Source – https://www.datanami.com/
Databricks today unveiled a new cloud-based machine learning offering that’s designed to give engineer everything they need to build, train, deploy, and manage ML models.
The new offering is designed to bridge the gap in existing machine learning products that arises by focusing too much on data engineering, ML model creation, or the deployment aspects of the machine learning cycle, Databricks says.
“Many ML platforms fall short because they ignore a key challenge in machine learning: they assume that data are available at high quality and ready for training,” Databricks says in its announcement. “That requires data teams to stitch together solutions that are good at data but not AI, with others that are good at AI but not data.”
To address this gap, Databricks lets users switch between user “experiences” that it exposes, including data science/engineering, SQL analytics, and machine learning experiences, to access tools and features relevant to their everyday workflow.
The new Databricks offering includes two major components: AutoML and Feature Store.
Databricks AutoML, like other AutoML solutions, automates many of the steps that data scientists must manually go through in terms of experimenting and testing different machine learning models. But instead of working like a “black box,” like other AutoML offerings, the new Databricks offering works like a “glass box,” according to Databricks vice president of marketing Joel Minnick.
AutoML will give data scientists the ability to peer into the inner workings of the model to see how things are working, either through the Databricks UI, through an API call, or through the notebook interface, he says.
“We will do everything that you expect an AutoML tool to do, like analyzing the data, figuring out the features, training and tuning the model,” he says. “But what we give you on the end of that process is all the experiment we ran, all of the notebooks we auto-generated as a result of those [runs] and let you compare those models and decide, perhaps I’d be willing to give up a point of accuracy if I can get inference 200 milliseconds faster with this model versus perhaps the most accurate model.”
If edge cases arise and the model is acting up, Databricks AutoML lets the data scientist “dive into the notebook code and have full control over that notebook code, so that that if I do need to spend some time accounting for edge cases, doing some additional tuning, I can do that,” Minnick says. “I can also understand how this model works, so if I have to explain to regulatory or to compliance authorities exactly how I’m making these decisions, I’m able to do that and be sure that that transparency is there.”
Feature Store, meanwhile, automatically tracks the machine learning features that are core to the functioning of the machine learning models. This helps to ensure the performance of the model doesn’t drift over time. The Feature Store is integrated with Databricsk’ Delta Lake platform and uses Delta Lake APIs. It’s also integrated with MLflow, which simplifies ongoing management of the model.

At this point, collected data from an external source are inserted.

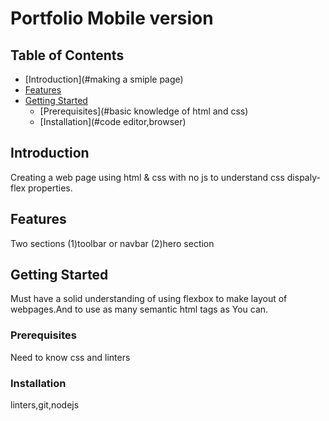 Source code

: # Portfolio Mobile version

## Table of Contents
- [Introduction](#making a smiple page)
- [Features](#toolbar,#hero-section)
- [Getting Started](#getting-started)
  - [Prerequisites](#basic knowledge of html and css)
  - [Installation](#code editor,browser)

## Introduction
Creating a web page using html & css with no js to understand css dispaly-flex properties.


## Features

Two sections (1)toolbar or navbar (2)hero section

## Getting Started

Must have a solid understanding of using flexbox to make layout of webpages.And to use as many semantic html tags as You can.

### Prerequisites
Need to know css and linters

### Installation
linters,git,nodejs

The features are embedded directly into the models when packaged with MLFlow, which simplifies the process of changing the features at a later time, Minnick says.
“So I never have to engage the application engineering team to make changes to the client application just because I’m evolving the features,” he tells Datanami. “This is a way for us to help customer get models to production and iterate those models faster and easier than before.”